三島由紀夫の両極端に関する肯定と否定は、上の文を解析してみると判かりますが、その論理は文のすべての構成要素に及び、從ひ、「これ」「私」「合理的なもの」「唾棄すること」「象徴」のすべてに掛かるのです。さうして、その可能性の組み合わせの中から、三島由紀夫の機智が一つの又は複数の組み合わせを選択する。さうして、次の文が生成する。

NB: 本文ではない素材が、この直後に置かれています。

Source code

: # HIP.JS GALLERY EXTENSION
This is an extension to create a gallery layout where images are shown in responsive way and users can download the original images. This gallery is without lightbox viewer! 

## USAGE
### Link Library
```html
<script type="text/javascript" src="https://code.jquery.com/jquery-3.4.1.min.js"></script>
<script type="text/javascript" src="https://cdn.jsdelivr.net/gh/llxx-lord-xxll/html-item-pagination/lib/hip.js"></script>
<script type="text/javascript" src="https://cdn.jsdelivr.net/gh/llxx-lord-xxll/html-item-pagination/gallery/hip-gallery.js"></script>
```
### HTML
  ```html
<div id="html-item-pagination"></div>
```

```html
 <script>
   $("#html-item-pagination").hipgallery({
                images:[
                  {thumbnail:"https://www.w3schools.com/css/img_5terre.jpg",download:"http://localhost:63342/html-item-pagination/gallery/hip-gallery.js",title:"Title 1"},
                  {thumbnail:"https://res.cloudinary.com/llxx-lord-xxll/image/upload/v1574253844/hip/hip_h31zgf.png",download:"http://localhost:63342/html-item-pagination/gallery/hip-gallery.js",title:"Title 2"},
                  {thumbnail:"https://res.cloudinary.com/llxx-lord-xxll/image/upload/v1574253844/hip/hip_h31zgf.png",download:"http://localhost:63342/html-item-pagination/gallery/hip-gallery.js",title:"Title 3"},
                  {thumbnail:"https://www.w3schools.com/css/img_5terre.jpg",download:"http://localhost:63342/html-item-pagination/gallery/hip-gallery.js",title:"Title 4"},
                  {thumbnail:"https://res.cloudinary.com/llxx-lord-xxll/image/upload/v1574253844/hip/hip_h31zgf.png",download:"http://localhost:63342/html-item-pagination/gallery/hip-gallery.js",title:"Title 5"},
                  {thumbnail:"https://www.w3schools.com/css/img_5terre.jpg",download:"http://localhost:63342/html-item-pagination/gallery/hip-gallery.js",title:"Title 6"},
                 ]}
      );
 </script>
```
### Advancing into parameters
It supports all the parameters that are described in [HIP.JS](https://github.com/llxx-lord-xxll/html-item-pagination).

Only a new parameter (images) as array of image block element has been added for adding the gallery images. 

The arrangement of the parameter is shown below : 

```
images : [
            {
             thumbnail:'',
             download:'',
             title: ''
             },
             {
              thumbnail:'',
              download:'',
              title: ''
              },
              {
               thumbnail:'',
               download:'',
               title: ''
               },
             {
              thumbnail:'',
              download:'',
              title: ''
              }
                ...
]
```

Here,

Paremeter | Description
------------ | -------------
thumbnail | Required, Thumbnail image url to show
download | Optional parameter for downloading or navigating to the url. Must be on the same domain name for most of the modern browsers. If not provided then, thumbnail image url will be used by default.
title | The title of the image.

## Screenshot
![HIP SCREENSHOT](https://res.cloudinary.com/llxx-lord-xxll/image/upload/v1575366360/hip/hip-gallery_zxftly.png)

そして、一文を生成するその機智は、論理と感情が分かち難い。即ち、隠喩(metaphor)の一文を生成した後に、論理が從(つ)ひて来る。
これが、三島由紀夫の文体です。
三島由紀夫の豊かな修辞は、ここから生まれるのです。この論理を「十二支日時計の論理」と呼ぶことにしませう。しかし、これは世間の人間たちから見ると背理ですので、更に「十二支日時計の背理」と呼ぶことにしませう。
この背理を、三島由紀夫は時差の中に求めました。
すなはち、幼年期の平岡公威といふ幼児が、祖母と一緒に暮らしてゐて、その後の詩の中でくりかへし歌はれ、最後のエッセイ『太陽と鉄』にも登場するお納戸の部屋の[註1]、即ちジェット戦闘機の後ろの座席の機密室の、さうして、そのお納戸に必ずある窓から外界を眺め、外は明るく、内は暗く、外国人記者に語つた上の一行の文の示す通りに、主体と客体を交換して、外は明るく、内は暗く、またジェット戦闘機のお納戸は高みにあり高く、従ひ、お納戸の窓も高窓でありといふ、そのやうな今度は、垂直方向を考慮に入れて、(納戸の高みから見て)地上といふ水平面の世界とは大きな落差のある、一層の天の高みを仰ぎ巨大な蛇に囲巻かれた地球を見下ろす、このやうな関係が時間の中で互ひに交換され続ける複合体として生まれる論理が、三島由紀夫の終生の修辞を生み出す論理の源泉なのです。
[註1]
『太陽と含羞(はぢらひ)』に、お納戸は太陽と鉄の形象を見る、その窓のある部屋として出てきます(決定版第37版、500ページ及び501ページ)。『三島由紀夫の十代の詩を読み解く13:イカロス感覚4:塔と窗(まど)』から再度引用してお伝へします(http://shibunraku.blogspot.jp/2015/09/blog-post_5.html)。
「(4)黄色い色をしてゐることの形象と意味
黄色い色を歌つた次の15歳の『太陽の含羞(はぢらひ)』といふ詩があります(決定版第37巻、500ページ)。この詩を見ますと、十代の三島由紀夫が、この色に何を思つたかがよくわかります。
「太陽の含羞(はぢらひ)
太陽はお納戸と鉄の青だ
ああ輪廓は静寂そして若さ激しさ
長くみつめると太陽は
黄色フィルタァを我が目に据ゑる
雲のさなかに黄色い丸
青空にきいろい丸
日の含羞(はぢらひ)のしるしでせうか
太陽の色は
お納戸と鉄の青だ
(十五・四・十五)」」
これを、私も一行で、言葉の概念を使つて関数の式で表はせば、三島由紀夫の世界は、一生を通じて、次のやうになります。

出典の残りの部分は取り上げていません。